Darby, a British evangelical preacher and founder of the Plymouth Brethren, invented the Rapture theology back in 1830. The belief that Jesus will come again was not new, as we see in Mark's Gospel. Darby's new teaching was that Christ would return twice, first in secret to "Rapture" his church out of the world and up to heaven, then a second time after seven years of global tribulation for non-believers, to establish a Jerusalem-based kingdom on earth. Whether or not Christians should still wait in eager anticipation of the Second Coming, the Rapture was only ever an idea from the imagination of a nineteenth-century preacher, so it will certainly never really happen.

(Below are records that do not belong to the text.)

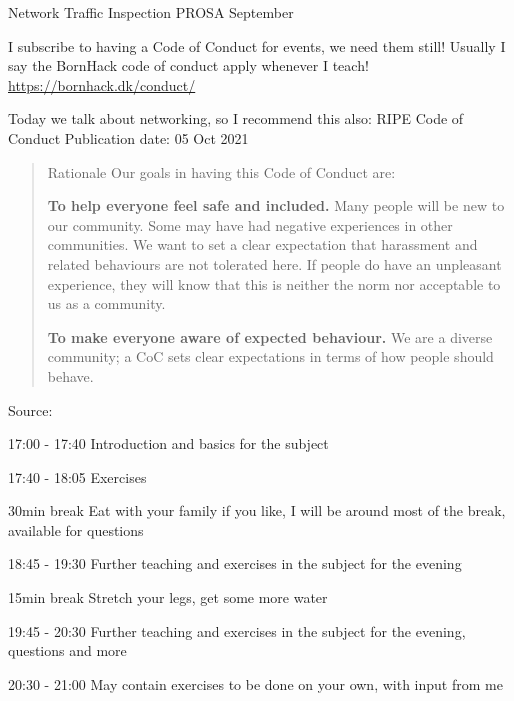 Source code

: \documentclass[Screen16to9,17pt]{foils}
\begin{document}
\mytitlepage
{Network Traffic Inspection}
{PROSA September \the\year{}}


\hlkprofiluk



I subscribe to having a Code of Conduct for events, we need them still! Usually I say the BornHack code of conduct apply whenever I teach! \url{https://bornhack.dk/conduct/}

Today we talk about networking, so I recommend this also:
RIPE Code of Conduct
Publication date: 05 Oct 2021

\begin{quote}
Rationale
Our goals in having this Code of Conduct are:
\begin{list2}
\item {\bf To help everyone feel safe and included.} Many people will be new to our community. Some may have had negative experiences in other communities. We want to set a clear expectation that harassment and related behaviours are not tolerated here. If people do have an unpleasant experience, they will know that this is neither the norm nor acceptable to us as a community.

\item {\bf To make everyone aware of expected behaviour.} We are a diverse community; a CoC sets clear expectations in terms of how people should behave.
\end{list2}
\end{quote}
Source: {\small
{}}


\begin{list2}
\item 17:00 - 17:40 Introduction and basics for the subject

\item 17:40 - 18:05 Exercises

\item 30min break Eat with your family if you like, I will be around most of the break, available for questions

\item 18:45 - 19:30 Further teaching and exercises in the subject for the evening

\item 15min break Stretch your legs, get some more water

\item 19:45 - 20:30
Further teaching and exercises in the subject for the evening, questions and more

\item 20:30 - 21:00 May contain exercises to be done on your own, with input from me
\end{list2}
\end{document}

Answer:The Second Coming. The key to unlocking verses 34-36 is found in verse 26, "And as it was in the days of Noe (Noah), so shall it be also in the days of the Son of Man." Hank Hanegraaff (The Apocalypse Code) notes that Jesus' use of the Flood illustration makes it clear that the unrighteous are taking in judgment while the righteous are left behind. The force of this argument is such that even Tim LaHay (a dispensationalist much like John Nelson Darby) acknowledges that Luke 17:34-36 "is not a reference to the Rapture" and that the "taken" are unbelievers experiencing judgment not raptured saints."